→ WORK ITEM
Copy out every line holding the string "http" from the records below.

→ RECORD SET

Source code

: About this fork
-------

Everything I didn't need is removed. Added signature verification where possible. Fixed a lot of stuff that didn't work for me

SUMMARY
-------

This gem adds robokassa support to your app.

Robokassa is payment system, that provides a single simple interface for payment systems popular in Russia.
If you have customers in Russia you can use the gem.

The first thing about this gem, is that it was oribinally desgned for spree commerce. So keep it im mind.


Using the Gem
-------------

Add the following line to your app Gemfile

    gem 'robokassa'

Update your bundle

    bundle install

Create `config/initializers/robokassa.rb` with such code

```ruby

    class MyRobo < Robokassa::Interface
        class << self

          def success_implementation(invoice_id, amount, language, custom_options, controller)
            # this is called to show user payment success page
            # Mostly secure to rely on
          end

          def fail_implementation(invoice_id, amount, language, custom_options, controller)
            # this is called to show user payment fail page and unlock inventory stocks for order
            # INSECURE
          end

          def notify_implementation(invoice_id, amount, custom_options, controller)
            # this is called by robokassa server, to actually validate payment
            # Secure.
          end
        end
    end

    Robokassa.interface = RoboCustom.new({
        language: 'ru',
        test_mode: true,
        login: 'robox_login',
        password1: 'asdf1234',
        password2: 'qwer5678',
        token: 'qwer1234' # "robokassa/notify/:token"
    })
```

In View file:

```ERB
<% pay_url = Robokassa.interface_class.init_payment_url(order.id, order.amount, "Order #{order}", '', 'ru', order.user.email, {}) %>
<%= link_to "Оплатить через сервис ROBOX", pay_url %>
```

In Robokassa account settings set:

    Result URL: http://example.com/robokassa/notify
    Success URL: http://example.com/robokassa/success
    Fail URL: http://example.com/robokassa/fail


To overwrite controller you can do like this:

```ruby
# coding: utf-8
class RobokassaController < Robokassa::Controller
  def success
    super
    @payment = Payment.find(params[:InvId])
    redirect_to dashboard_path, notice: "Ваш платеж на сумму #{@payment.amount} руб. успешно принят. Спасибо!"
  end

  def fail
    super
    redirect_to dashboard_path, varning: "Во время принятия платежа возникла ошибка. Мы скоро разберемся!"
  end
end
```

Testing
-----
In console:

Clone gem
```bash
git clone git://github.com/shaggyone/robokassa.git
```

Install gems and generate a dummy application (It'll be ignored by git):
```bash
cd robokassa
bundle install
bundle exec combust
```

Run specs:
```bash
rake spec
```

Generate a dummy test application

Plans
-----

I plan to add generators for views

→ FINISHED EXERCISE
    Result URL: http://example.com/robokassa/notify
    Success URL: http://example.com/robokassa/success
    Fail URL: http://example.com/robokassa/fail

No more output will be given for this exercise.